Stored data:
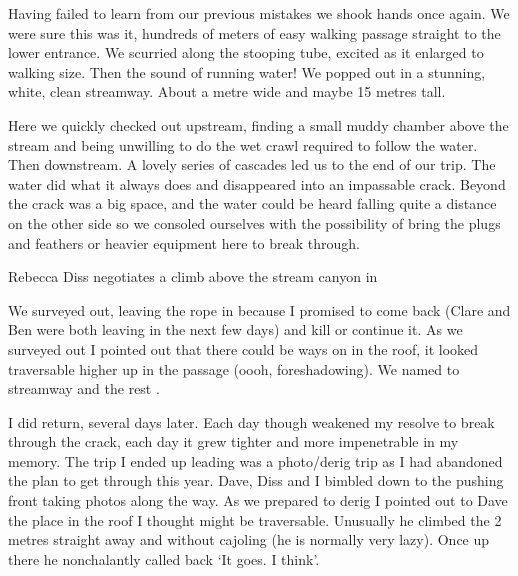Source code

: Having failed to learn from our previous mistakes we shook hands once again. We were sure this was it, hundreds of meters of easy walking passage straight to the lower entrance. We scurried along the stooping tube, excited as it enlarged to walking size. Then the sound of running water! We popped out in a stunning, white, clean streamway. About a metre wide and maybe 15 metres tall.

Here we quickly checked out upstream, finding a small muddy chamber above the stream and being unwilling to do the wet crawl required to follow the water. Then downstream. A lovely series of cascades led us to the end of our trip. The water did what it always does and disappeared into an impassable crack. Beyond the crack was a big space, and the water could be heard falling quite a distance on the other side so we consoled ourselves with the possibility of bring the plugs and feathers or heavier equipment here to break through.

\begin{marginfigure}
\checkoddpage \ifoddpage \forcerectofloat \else \forceversofloat \fi
     \centering
        \caption{ Rebecca Diss negotiates a climb above the stream canyon in \protect{} } \label{Diss Hallelujah}
\end{marginfigure} 
 
We surveyed out, leaving the rope in because I promised to come back (Clare and Ben were both leaving in the next few days) and kill or continue it. As we surveyed out I pointed out that there could be ways on in the roof, it looked traversable higher up in the passage (oooh, foreshadowing). We named to streamway  and the rest .



\label{sec:sweet baby jesus}




I did return, several days later. Each day though weakened my resolve to break through the crack, each day it grew tighter and more impenetrable in my memory. The trip I ended up leading was a photo/derig trip as I had abandoned the plan to get through this year. Dave, Diss and I bimbled down to the pushing front taking photos along the way. As we prepared to derig I pointed out to Dave the place in the roof I thought might be traversable. Unusually he climbed the 2 metres straight away and without cajoling (he is normally very lazy). Once up there he nonchalantly called back `It goes. I think'.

Assigned task: With the pictures removed, return the data above word for word.

Reply:
Source code

: Having failed to learn from our previous mistakes we shook hands once again. We were sure this was it, hundreds of meters of easy walking passage straight to the lower entrance. We scurried along the stooping tube, excited as it enlarged to walking size. Then the sound of running water! We popped out in a stunning, white, clean streamway. About a metre wide and maybe 15 metres tall.

Here we quickly checked out upstream, finding a small muddy chamber above the stream and being unwilling to do the wet crawl required to follow the water. Then downstream. A lovely series of cascades led us to the end of our trip. The water did what it always does and disappeared into an impassable crack. Beyond the crack was a big space, and the water could be heard falling quite a distance on the other side so we consoled ourselves with the possibility of bring the plugs and feathers or heavier equipment here to break through.

\begin{marginfigure}
\checkoddpage \ifoddpage \forcerectofloat \else \forceversofloat \fi
     \centering
        \caption{ Rebecca Diss negotiates a climb above the stream canyon in \protect{} } \label{Diss Hallelujah}
\end{marginfigure} 
 
We surveyed out, leaving the rope in because I promised to come back (Clare and Ben were both leaving in the next few days) and kill or continue it. As we surveyed out I pointed out that there could be ways on in the roof, it looked traversable higher up in the passage (oooh, foreshadowing). We named to streamway  and the rest .



\label{sec:sweet baby jesus}




I did return, several days later. Each day though weakened my resolve to break through the crack, each day it grew tighter and more impenetrable in my memory. The trip I ended up leading was a photo/derig trip as I had abandoned the plan to get through this year. Dave, Diss and I bimbled down to the pushing front taking photos along the way. As we prepared to derig I pointed out to Dave the place in the roof I thought might be traversable. Unusually he climbed the 2 metres straight away and without cajoling (he is normally very lazy). Once up there he nonchalantly called back `It goes. I think'.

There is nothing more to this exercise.